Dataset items
○ ○ ○ ○

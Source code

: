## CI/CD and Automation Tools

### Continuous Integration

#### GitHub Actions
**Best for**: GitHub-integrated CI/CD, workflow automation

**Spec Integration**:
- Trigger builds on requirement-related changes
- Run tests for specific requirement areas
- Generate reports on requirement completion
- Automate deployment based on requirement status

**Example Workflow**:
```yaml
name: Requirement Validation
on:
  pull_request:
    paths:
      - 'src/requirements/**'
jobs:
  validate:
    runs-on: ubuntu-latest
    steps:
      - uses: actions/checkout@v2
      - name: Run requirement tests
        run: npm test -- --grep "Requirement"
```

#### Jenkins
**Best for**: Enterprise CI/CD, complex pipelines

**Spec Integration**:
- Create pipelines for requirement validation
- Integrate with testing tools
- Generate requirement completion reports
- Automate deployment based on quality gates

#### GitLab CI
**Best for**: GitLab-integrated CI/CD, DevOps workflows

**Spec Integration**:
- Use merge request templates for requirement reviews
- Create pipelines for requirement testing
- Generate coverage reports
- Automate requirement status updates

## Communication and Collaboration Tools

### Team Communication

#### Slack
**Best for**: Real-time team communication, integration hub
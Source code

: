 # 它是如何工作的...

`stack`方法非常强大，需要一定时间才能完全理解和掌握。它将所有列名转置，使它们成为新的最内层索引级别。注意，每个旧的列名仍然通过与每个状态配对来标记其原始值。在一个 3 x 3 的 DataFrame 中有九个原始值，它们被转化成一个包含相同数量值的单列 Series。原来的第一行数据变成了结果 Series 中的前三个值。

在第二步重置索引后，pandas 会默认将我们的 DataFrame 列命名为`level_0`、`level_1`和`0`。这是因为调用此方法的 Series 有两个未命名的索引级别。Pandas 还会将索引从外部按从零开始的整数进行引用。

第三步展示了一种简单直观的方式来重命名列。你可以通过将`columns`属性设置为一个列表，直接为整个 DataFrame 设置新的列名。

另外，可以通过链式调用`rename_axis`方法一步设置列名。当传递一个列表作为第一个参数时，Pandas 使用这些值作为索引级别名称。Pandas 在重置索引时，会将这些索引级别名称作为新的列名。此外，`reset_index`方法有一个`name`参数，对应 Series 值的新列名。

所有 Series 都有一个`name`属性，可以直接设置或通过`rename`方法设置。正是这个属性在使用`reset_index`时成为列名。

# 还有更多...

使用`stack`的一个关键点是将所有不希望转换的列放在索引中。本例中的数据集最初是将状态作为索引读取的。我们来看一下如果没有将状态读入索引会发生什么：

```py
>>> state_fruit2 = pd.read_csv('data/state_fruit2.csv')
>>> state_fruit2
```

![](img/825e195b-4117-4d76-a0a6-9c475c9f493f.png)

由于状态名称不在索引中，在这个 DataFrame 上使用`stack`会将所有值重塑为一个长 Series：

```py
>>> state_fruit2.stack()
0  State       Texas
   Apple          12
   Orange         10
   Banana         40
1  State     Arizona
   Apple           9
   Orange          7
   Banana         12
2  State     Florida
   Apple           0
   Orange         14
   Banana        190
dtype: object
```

○ ○ ○ ○

▶ **Task prompt**: Search the data above and return each line in which "completion" occurs.

▶ **Output for this task**:
- Generate reports on requirement completion
- Generate requirement completion reports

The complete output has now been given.